September 2018: Container Rate Developments

For some trade corridors, September 2018 has proven to be a month of uncertainty due to tariffs causing slight frenzy from shippers and carriers taking the opportunity to jack up rates. Golden Week is also inching up giving carriers even more open waters to see what they can do before year end. Here is a rundown of the latest September ocean freight rate developments as seen in Xeneta for the trans-Pacific, Asia-Europe, Asia-Australia and Asia – South America corridors.   

Far East – US West Coast

Carriers operating on the US West Coast trade have been the beneficiaries of several rate increases in the past few months and while rates have dropped off slightly over the past week, they have managed to maintain most of the increases.

Over the seven days rates have fallen by just 1.2% to $2,276 FEU, while they’re still 3.7% higher than the end of August.

Fig 1: Far East Main to US West Coast ($FEU)

Xeneta-Sep2018-Asia-USWC

Note: Year-on-year rate increases recorded since July have coincided with President Trump’s import tariffs of 25%. 

 

Far East – North West Europe

Meanwhile, the Far East – North West Europe trade has finally surpassed rates recorded during the same period of 2017. Although rates in February were on par with those recorded at the same time in 2017, it marks the first time this year that rates have meaningfully broken through.

Although rates have climbed by just $66 FEU (3.8%) since the end of August, they are now 4.7% higher than at the equivalent point in 2017, thanks largely to a drop off in rates seen during this time last year.

Fig 2: Far East Main to North West Europe ($FEU)

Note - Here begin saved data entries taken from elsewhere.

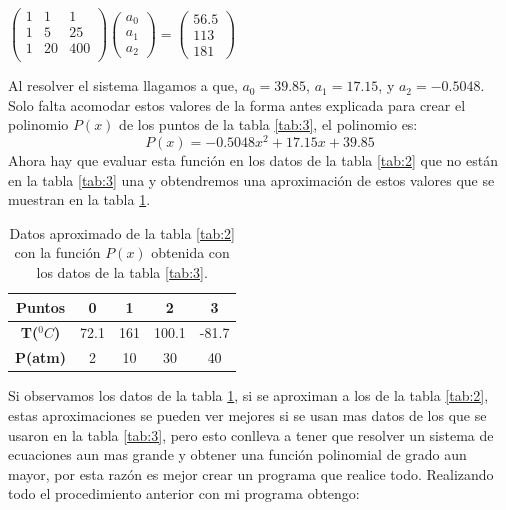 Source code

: \documentclass[12pt]{article}
\begin{document}
			\begin{center}
				$
				\left(\begin{array}{ccc}
					1 & 1 & 1 \\
					1 & 5 & 25 \\
					1 & 20 & 400 \\
			    \end{array}\right)
			    \left(\begin{array}{c}
					a_0 \\
					a_1 \\
					a_2 
			   	\end{array}\right)
			   	=
			   	\left(\begin{array}{c}
				 56.5 \\
				 113 \\
				 181 
		   		\end{array}\right)
			   	$
			\end{center}
			Al resolver el sistema llagamos a que, $ a_0 = 39.85 $, $ a_1 = 17.15$, y $ a_2 = -0.5048 $.
			Solo falta acomodar estos valores de la forma antes explicada para crear el polinomio $ P(x) $ 
			de los puntos de la tabla \ref{tab:3}, el polinomio es:
			$$ P(x) = -0.5048x^2 + 17.15x + 39.85 $$
			Ahora hay que evaluar esta función en los datos de la tabla \ref{tab:2} que no están en la tabla \ref{tab:3} una y 
			obtendremos una aproximación de estos valores que se muestran en la tabla \ref{tab:4}. 
			\begin{table}[h!]
				\centering
				\begin{tabular}{|c    c    c    c    c|}
					\hline
					\textbf{Puntos} & 0 & 1 & 2 & 3 \\\hline
					\textbf{T($^0C$)} & 72.1 & 161 & 100.1 & -81.7 \\\hline
					\textbf{P(atm)} & 2 & 10 & 30 & 40 \\\hline								
				\end{tabular}
				\caption{Datos aproximado de la tabla \ref{tab:2} con la función $P(x)$ obtenida con los datos de la tabla \ref{tab:3}.}
				\label{tab:4}
			\end{table}
			Si observamos los datos de la tabla \ref{tab:4}, si se aproximan a los de la tabla \ref{tab:2}, estas aproximaciones se 
			pueden ver mejores si se usan mas datos de los que se usaron en la tabla \ref{tab:3}, pero esto conlleva a 
			tener que resolver un sistema de ecuaciones aun mas grande y obtener una función polinomial de grado 
			aun mayor, por esta razón es mejor crear un programa que realice todo. 
			Realizando todo el procedimiento anterior con mi programa obtengo:
\end{document}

Xeneta-Sep2018-Asia-Europe

Note: For the first six months of the year, rates on the Far East – North West Europe trade have lagged behind levels recorded during the same period of 2017.

However, with CMA-CGM recently publishing FAK rates of $1,800 FEU effective September 24th, perhaps signaling its intentions to get ahead of rate declines or simply to undercut the market, rates will likely follow last year’s trend. In comparison the French line proposed an FAK rate of $2,000 FEU for the start of September, whilst Hapag-Lloyd is seeking to implement a rate of $2,000 FEU effective September 25th.